--- Input material Enclosed Below ---
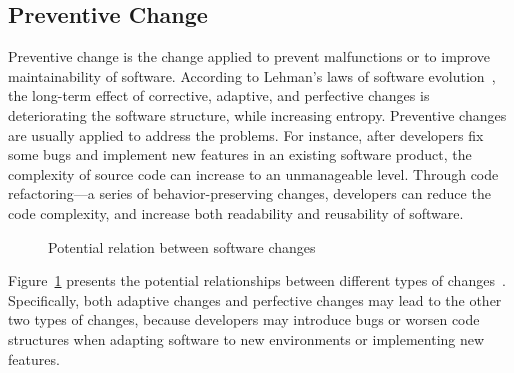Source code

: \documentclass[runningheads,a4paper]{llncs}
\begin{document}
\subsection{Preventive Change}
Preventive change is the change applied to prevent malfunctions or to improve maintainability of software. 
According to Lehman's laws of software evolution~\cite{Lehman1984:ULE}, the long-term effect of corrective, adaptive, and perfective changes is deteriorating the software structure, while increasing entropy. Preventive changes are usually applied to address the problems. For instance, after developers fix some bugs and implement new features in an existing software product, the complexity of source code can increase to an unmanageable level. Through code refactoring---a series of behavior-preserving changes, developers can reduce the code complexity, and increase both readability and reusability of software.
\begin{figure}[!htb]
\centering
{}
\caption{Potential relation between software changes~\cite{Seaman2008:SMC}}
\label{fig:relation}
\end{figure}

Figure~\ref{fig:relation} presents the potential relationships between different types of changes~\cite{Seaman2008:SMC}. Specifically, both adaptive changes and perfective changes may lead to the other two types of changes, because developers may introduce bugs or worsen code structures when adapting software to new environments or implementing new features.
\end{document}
--- End of Enclosed Input material ---
--- Input material Enclosed Below ---
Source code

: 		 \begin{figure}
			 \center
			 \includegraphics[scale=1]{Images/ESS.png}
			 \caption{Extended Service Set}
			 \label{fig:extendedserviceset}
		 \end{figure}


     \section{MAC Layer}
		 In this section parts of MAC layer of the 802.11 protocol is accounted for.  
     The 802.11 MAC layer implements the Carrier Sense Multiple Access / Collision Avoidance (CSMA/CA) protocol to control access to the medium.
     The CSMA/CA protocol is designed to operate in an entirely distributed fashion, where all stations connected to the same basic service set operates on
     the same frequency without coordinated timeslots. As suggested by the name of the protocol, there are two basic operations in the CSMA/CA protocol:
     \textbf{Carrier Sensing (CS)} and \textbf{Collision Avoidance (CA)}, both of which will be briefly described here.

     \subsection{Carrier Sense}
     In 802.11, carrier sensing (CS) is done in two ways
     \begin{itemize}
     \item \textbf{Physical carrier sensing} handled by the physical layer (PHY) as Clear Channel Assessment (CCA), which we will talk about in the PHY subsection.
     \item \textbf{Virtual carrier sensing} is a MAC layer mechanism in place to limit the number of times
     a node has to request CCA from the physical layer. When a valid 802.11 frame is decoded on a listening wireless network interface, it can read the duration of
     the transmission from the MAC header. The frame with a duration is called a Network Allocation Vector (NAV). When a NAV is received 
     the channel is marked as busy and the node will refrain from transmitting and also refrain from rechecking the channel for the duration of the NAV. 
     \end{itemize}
--- End of Enclosed Input material ---
From the data above, copy every line where "caption" appears.

\caption{Potential relation between software changes~\cite{Seaman2008:SMC}}
			 \caption{Extended Service Set}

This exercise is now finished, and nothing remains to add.